Next, the flow of the refrigerant according to the second embodiment will be described. The high-temperature and high-pressure refrigerant discharged from the compressor 1 flows into the outdoor heat exchanger 2 through the discharged refrigerant pipe 9, where it exchanges heat with outdoor air to be cooled, condensed to a certain degree of dryness, and is in a gas-liquid two-phase state. And flows into the gas-liquid separator 5 through the refrigerant pipe 10. In the gas-liquid separator 5, the dryness is reduced by the liquid refrigerant and the dryness changing means 25, that is, the gaseous refrigerant is sucked from the end of the U-shaped tube 11 a and the liquid refrigerant is sucked from the hole 27. The gas-liquid two-phase refrigerant flows through the refrigerant pipe 11, is condensed in the first indoor heat exchanger 3 until it is supercooled, and is decompressed by the first decompression means 6. And becomes a liquid refrigerant. The liquid refrigerant separated by the gas-liquid separator 5 is slightly depressurized by the third decompression means 8 via the bypass refrigerant pipe 14 and then transmitted from the first indoor heat exchanger 3 and the first decompression means 6. With the liquid refrigerant. The merged liquid refrigerant flows through the refrigerant pipe 16 into the second decompression means 7, where it is decompressed to a low pressure and evaporated in the second indoor heat exchanger 4, and then becomes a gas refrigerant and becomes a refrigerant pipe 18 To return to the compressor 1.

Next, the effect of increasing the condensing capacity of the first indoor heat exchanger 3 by the dryness changing means 25 will be described with reference to FIG. 8, A is the composition of the refrigerant flowing into the gas-liquid separator 5, B is the composition of the liquid refrigerant in the gas-liquid separator 5, C is the composition of the gas refrigerant, and D is the gas-liquid separation by the dryness changing means 25. The composition of the gas-liquid mixed refrigerant when the liquid refrigerant and the gas refrigerant in the vessel 5 are mixed at an appropriate ratio is shown.

Here, a comparison is made between when the gas refrigerant flows through the first indoor heat exchanger 3 and when the gas-liquid mixed refrigerant flows. When only the gas refrigerant flows through the first indoor heat exchanger 3, the saturated liquid temperature at the condenser outlet is Tco and the average condensing temperature is Tc.
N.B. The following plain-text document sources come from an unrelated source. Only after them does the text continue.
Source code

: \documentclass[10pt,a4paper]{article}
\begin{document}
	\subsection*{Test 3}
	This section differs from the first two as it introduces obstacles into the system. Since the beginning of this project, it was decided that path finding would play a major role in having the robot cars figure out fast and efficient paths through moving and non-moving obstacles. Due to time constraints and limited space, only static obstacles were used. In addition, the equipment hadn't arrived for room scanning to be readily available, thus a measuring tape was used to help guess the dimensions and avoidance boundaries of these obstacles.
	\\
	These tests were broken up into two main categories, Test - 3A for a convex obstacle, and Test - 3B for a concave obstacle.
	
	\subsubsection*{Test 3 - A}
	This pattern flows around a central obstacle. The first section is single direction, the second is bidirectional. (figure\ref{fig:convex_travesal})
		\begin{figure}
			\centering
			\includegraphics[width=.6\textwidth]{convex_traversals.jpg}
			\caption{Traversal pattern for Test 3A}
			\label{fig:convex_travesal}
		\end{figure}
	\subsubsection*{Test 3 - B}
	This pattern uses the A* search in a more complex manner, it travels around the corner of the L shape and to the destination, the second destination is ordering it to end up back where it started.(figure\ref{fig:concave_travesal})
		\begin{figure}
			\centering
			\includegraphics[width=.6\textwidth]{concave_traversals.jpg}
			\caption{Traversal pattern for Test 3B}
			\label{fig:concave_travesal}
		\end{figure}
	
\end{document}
On the other hand, when the gas-liquid two-phase refrigerant flows through the first indoor heat exchanger 3, the saturated liquid temperature at the condenser outlet becomes Tdo
The average condensation temperature becomes Td. Tco <Tdo, so Tc <
Td. Therefore, the condensing temperature in the first indoor heat exchanger 3 is higher when the gas-liquid two-phase refrigerant is supplied thereto than when only the gas refrigerant is supplied, and the first indoor heat exchanger 3
, The temperature difference from the heat exchange medium is increased, and the heat exchange capacity is increased.

FIG. 9 is a partial side sectional view showing another example of the dryness changing means 25. In this example, the refrigerant pipe 11 has an end located at an upper part in the gas-liquid separator 5, and A hole 27 is provided in the lower part of the gas-liquid separator 5 which is taken out from the lower part. Even with such a configuration, the same operation and effect as those of the dryness changing unit 25 shown in FIG. 7 are obtained.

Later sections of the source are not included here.